David Koepp has co-authored the quirky "Apartment Zero," "Death Becomes Her," "Jurassic Park," "Mission: Impossible," "The Paper," "Toy Soldiers." His solo scripts are "Bad Influence," '"Carlito's Way," "The Shadow," and " The Trigger Effect." He can be good, but does he like "strong" and hyperbolic situations!

Here he continues going over the top on Sunday, the third day of the crisis, when thousands of cars take to the road in an eastward exodus. The trip, the encounters (some wildly coincidental), the fear of the unknown and of strangers, lead to misunderstandings and irrational violence, as well as to a too neat, Hollywoodish, goodie-goodie rapprochement between individuals and races, while heroicizing Matt. All this is too much deja vu and in far too slow a tempo.

Metaphors and symbols, past a certain number, encumber the picture. Like most movie people, Koepp sees life through Californian glasses. Those of us who have been through much longer blackouts --though, granted, not in a megalopolis -- can testify that the resulting inconveniences can also make people helpful and kind in this "we're in it together" situation. But then, ugly sells more tickets than nice, and, 'tis true, Los Angeles is not angelic.

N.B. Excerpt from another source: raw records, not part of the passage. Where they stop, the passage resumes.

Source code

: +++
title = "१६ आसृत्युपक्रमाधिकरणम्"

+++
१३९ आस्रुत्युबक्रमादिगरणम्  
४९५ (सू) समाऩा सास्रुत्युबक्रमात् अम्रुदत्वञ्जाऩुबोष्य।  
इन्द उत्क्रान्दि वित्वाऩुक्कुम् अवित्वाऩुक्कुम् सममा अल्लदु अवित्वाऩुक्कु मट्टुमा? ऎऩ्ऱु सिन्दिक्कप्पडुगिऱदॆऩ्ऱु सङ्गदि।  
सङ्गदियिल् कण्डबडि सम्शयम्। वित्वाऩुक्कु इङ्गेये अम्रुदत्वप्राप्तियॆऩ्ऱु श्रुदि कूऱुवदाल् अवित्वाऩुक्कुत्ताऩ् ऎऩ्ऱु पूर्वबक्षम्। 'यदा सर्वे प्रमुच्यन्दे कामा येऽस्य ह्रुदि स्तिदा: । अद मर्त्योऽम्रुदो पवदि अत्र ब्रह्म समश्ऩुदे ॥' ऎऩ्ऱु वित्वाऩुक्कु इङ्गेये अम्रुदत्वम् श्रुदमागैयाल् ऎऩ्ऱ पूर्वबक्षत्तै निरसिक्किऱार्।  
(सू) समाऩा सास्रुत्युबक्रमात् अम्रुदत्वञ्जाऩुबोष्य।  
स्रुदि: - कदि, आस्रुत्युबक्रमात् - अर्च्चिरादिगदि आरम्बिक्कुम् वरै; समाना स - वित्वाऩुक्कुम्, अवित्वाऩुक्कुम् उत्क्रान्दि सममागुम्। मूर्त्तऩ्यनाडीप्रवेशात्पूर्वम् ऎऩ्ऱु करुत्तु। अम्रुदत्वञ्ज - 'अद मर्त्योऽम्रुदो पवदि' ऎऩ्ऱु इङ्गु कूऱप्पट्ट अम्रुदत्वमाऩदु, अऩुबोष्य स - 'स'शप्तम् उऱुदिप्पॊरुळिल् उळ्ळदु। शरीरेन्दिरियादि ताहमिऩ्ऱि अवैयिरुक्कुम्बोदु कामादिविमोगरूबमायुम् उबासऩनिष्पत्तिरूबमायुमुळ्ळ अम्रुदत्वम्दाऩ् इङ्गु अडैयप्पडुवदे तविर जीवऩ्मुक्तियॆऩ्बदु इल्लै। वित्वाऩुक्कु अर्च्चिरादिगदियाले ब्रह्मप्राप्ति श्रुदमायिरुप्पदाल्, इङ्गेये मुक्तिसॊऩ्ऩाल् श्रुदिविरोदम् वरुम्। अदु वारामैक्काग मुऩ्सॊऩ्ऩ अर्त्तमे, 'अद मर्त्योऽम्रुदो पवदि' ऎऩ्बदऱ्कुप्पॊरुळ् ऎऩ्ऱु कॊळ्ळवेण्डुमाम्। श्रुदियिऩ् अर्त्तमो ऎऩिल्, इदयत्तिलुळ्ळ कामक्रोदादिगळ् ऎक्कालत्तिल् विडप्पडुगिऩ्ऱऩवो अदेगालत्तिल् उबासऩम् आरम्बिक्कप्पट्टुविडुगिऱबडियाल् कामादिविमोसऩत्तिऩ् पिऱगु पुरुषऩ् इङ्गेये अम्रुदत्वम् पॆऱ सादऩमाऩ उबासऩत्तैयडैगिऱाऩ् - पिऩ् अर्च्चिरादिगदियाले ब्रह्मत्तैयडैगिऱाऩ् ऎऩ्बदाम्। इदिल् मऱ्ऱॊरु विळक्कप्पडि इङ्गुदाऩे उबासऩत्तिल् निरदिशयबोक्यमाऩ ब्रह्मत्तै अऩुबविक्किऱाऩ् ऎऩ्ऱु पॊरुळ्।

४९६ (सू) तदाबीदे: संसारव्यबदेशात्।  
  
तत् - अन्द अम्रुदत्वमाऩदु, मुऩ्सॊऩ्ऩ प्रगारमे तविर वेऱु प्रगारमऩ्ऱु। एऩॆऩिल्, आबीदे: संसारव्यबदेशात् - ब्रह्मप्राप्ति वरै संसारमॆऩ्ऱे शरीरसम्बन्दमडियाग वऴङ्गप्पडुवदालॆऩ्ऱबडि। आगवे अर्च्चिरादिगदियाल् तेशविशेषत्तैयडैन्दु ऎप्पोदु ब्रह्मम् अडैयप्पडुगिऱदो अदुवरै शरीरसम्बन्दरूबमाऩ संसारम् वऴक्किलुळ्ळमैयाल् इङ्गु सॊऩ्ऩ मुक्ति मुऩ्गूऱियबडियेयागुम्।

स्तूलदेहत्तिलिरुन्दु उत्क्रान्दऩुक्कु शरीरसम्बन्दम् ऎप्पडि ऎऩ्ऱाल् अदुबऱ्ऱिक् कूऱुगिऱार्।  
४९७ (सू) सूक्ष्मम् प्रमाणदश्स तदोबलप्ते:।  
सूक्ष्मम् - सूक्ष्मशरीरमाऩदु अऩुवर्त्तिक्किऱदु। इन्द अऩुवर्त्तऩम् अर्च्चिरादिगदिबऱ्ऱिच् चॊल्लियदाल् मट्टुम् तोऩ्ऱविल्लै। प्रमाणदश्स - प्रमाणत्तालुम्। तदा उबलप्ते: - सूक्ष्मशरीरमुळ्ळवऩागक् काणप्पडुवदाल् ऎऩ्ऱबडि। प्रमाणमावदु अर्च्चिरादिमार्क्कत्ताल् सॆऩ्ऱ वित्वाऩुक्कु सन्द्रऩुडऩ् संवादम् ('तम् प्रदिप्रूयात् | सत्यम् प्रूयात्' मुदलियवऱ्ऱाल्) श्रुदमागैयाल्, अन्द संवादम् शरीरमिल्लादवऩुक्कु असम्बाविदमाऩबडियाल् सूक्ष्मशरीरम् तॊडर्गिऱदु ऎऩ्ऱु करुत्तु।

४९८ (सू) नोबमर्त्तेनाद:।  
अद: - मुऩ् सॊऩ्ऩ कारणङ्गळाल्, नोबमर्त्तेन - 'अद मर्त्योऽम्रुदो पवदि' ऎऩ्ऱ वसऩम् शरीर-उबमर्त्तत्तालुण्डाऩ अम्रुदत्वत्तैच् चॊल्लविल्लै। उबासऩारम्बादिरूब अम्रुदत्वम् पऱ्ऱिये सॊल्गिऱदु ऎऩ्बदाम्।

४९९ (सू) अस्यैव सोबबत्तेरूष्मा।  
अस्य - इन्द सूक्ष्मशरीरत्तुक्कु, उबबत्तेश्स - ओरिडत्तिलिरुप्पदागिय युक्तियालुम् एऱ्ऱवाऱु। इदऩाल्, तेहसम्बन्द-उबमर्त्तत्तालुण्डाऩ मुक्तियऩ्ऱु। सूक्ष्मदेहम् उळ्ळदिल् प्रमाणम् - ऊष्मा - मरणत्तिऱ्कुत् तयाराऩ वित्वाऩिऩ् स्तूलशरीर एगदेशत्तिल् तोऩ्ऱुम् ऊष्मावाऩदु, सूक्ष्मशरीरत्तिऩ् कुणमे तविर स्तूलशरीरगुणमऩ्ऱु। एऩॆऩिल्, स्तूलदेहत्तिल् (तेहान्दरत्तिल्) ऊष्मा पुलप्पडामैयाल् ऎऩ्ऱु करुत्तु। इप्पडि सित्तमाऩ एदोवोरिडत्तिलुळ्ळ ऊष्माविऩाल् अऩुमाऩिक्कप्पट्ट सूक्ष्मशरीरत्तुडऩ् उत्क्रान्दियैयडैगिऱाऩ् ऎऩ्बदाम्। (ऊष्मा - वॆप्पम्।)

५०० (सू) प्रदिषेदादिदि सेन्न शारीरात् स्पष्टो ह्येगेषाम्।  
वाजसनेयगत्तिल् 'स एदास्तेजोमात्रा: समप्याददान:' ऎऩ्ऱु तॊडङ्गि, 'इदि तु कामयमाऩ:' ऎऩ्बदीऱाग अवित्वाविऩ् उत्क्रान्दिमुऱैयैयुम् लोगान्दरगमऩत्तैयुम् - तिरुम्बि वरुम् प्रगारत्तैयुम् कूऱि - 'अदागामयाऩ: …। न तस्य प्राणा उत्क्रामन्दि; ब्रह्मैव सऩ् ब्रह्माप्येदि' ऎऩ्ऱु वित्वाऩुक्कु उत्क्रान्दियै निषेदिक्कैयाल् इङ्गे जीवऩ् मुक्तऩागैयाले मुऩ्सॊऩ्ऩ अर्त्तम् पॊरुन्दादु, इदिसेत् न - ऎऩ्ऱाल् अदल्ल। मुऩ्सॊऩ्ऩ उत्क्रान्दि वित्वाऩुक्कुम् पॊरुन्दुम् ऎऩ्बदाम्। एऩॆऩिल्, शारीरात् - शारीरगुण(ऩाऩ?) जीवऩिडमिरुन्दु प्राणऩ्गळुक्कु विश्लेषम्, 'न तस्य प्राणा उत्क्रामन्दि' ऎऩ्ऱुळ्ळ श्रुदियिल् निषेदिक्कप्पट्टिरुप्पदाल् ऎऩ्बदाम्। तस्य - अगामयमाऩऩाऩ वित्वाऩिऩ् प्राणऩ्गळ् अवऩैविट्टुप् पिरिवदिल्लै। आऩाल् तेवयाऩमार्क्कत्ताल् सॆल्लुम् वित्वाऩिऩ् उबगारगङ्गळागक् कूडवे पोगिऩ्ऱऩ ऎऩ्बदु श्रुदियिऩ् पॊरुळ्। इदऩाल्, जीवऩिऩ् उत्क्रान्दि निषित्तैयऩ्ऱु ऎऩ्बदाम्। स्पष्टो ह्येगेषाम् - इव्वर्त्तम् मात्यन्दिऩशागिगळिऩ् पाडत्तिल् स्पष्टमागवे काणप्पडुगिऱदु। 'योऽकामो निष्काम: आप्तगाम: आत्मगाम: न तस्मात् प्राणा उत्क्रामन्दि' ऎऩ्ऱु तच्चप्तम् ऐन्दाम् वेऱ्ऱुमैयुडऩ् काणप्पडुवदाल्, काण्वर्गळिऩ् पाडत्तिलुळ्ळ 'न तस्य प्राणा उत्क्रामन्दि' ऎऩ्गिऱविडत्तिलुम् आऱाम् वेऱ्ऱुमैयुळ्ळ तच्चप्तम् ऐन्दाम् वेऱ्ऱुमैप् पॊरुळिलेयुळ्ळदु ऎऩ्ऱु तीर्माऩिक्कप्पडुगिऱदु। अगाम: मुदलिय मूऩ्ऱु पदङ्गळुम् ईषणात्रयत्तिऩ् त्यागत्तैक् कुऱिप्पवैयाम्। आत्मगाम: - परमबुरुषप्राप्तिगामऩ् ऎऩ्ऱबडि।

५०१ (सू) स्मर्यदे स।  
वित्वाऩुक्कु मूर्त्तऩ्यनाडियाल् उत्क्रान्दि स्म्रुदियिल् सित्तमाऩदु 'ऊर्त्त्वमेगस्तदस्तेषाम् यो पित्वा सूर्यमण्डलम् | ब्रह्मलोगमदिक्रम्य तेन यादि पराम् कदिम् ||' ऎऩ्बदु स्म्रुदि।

What is universally valid for developed countries is our modern dependence on technology. But let's not go overboard and whole-hog, and read the movie as a denunciation of dehumanization by technology. Machines, gadgets and alternating current may spoil us or become counter-productive fixations. They can render us helpless when they abandon us. But they have also improved immeasurably the quality of life, work, health, leisure and have added (including Cyberspace) incalculable benefits to our existence. It's too late to become Luddites.